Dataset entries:
******

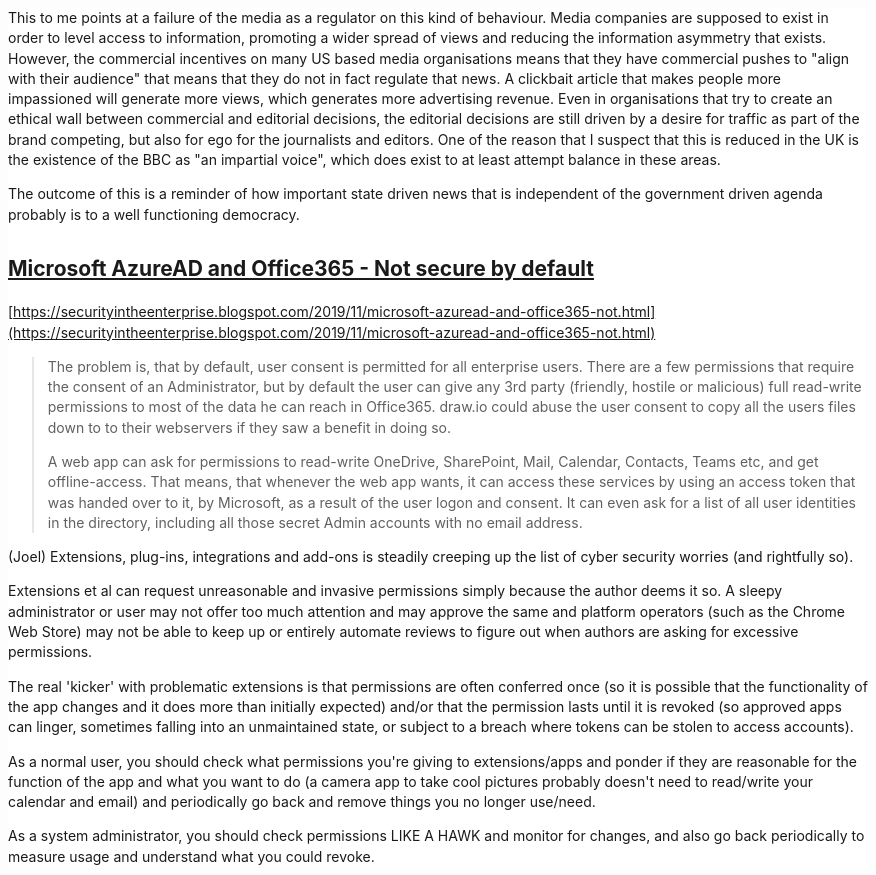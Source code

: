 This to me points at a failure of the media as a regulator on this kind of behaviour.  Media companies are supposed to exist in order to level access to information, promoting a wider spread of views and reducing the information asymmetry that exists.  However, the commercial incentives on many US based media organisations means that they have commercial pushes to "align with their audience" that means that they do not in fact regulate that news.  A clickbait article that makes people more impassioned will generate more views, which generates more advertising revenue.  Even in organisations that try to create an ethical wall between commercial and editorial decisions, the editorial decisions are still driven by a desire for traffic as part of the brand competing, but also for ego for the journalists and editors.  One of the reason that I suspect that this is reduced in the UK is the existence of the BBC as "an impartial voice", which does exist to at least attempt balance in these areas. 

The outcome of this is a reminder of how important state driven news that is independent of the government driven agenda probably is to a well functioning democracy.


## [Microsoft AzureAD and Office365 - Not secure by default](https://securityintheenterprise.blogspot.com/2019/11/microsoft-azuread-and-office365-not.html)

[https://securityintheenterprise.blogspot.com/2019/11/microsoft-azuread-and-office365-not.html](https://securityintheenterprise.blogspot.com/2019/11/microsoft-azuread-and-office365-not.html)

> The problem is, that by default, user consent is permitted for all enterprise users. There are a few permissions that require the consent of an Administrator, but by default the user can give any 3rd party (friendly, hostile or malicious) full read-write permissions to most of the data he can reach in Office365. draw.io could abuse the user consent to copy all the users files down to to their webservers if they saw a benefit in doing so.
> 
> A web app can ask for permissions to read-write OneDrive, SharePoint, Mail, Calendar, Contacts, Teams etc, and get offline-access. That means, that whenever the web app wants, it can access these services by using an access token that was handed over to it, by Microsoft, as a result of the user logon and consent. It can even ask for a list of all user identities in the directory, including all those secret Admin accounts with no email address.


(Joel) Extensions, plug-ins, integrations and add-ons is steadily creeping up the list of cyber security worries (and rightfully so).

Extensions et al can request unreasonable and invasive permissions simply because the author deems it so. A sleepy administrator or user may not offer too much attention and may approve the same and platform operators (such as the Chrome Web Store) may not be able to keep up or entirely automate reviews to figure out when authors are asking for excessive permissions.

The real 'kicker' with problematic extensions is that permissions are often conferred once (so it is possible that the functionality of the app changes and it does more than initially expected) and/or that the permission lasts until it is revoked (so approved apps can linger, sometimes falling into an unmaintained state, or subject to a breach where tokens can be stolen to access accounts).

As a normal user, you should check what permissions you're giving to extensions/apps and ponder if they are reasonable for the function of the app and what you want to do (a camera app to take cool pictures probably doesn't need to read/write your calendar and email) and periodically go back and remove things you no longer use/need.

As a system administrator, you should check permissions LIKE A HAWK and monitor for changes, and also go back periodically to measure usage and understand what you could revoke.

******

=== ACTIVITY ===
Transcribe the whole of the data exactly, minus any pictures.

=== TASK OUTPUT ===
Source code

: This to me points at a failure of the media as a regulator on this kind of behaviour.  Media companies are supposed to exist in order to level access to information, promoting a wider spread of views and reducing the information asymmetry that exists.  However, the commercial incentives on many US based media organisations means that they have commercial pushes to "align with their audience" that means that they do not in fact regulate that news.  A clickbait article that makes people more impassioned will generate more views, which generates more advertising revenue.  Even in organisations that try to create an ethical wall between commercial and editorial decisions, the editorial decisions are still driven by a desire for traffic as part of the brand competing, but also for ego for the journalists and editors.  One of the reason that I suspect that this is reduced in the UK is the existence of the BBC as "an impartial voice", which does exist to at least attempt balance in these areas. 

The outcome of this is a reminder of how important state driven news that is independent of the government driven agenda probably is to a well functioning democracy.


## [Microsoft AzureAD and Office365 - Not secure by default](https://securityintheenterprise.blogspot.com/2019/11/microsoft-azuread-and-office365-not.html)

[https://securityintheenterprise.blogspot.com/2019/11/microsoft-azuread-and-office365-not.html](https://securityintheenterprise.blogspot.com/2019/11/microsoft-azuread-and-office365-not.html)

> The problem is, that by default, user consent is permitted for all enterprise users. There are a few permissions that require the consent of an Administrator, but by default the user can give any 3rd party (friendly, hostile or malicious) full read-write permissions to most of the data he can reach in Office365. draw.io could abuse the user consent to copy all the users files down to to their webservers if they saw a benefit in doing so.
> 
> A web app can ask for permissions to read-write OneDrive, SharePoint, Mail, Calendar, Contacts, Teams etc, and get offline-access. That means, that whenever the web app wants, it can access these services by using an access token that was handed over to it, by Microsoft, as a result of the user logon and consent. It can even ask for a list of all user identities in the directory, including all those secret Admin accounts with no email address.


(Joel) Extensions, plug-ins, integrations and add-ons is steadily creeping up the list of cyber security worries (and rightfully so).

Extensions et al can request unreasonable and invasive permissions simply because the author deems it so. A sleepy administrator or user may not offer too much attention and may approve the same and platform operators (such as the Chrome Web Store) may not be able to keep up or entirely automate reviews to figure out when authors are asking for excessive permissions.

The real 'kicker' with problematic extensions is that permissions are often conferred once (so it is possible that the functionality of the app changes and it does more than initially expected) and/or that the permission lasts until it is revoked (so approved apps can linger, sometimes falling into an unmaintained state, or subject to a breach where tokens can be stolen to access accounts).

As a normal user, you should check what permissions you're giving to extensions/apps and ponder if they are reasonable for the function of the app and what you want to do (a camera app to take cool pictures probably doesn't need to read/write your calendar and email) and periodically go back and remove things you no longer use/need.

As a system administrator, you should check permissions LIKE A HAWK and monitor for changes, and also go back periodically to measure usage and understand what you could revoke.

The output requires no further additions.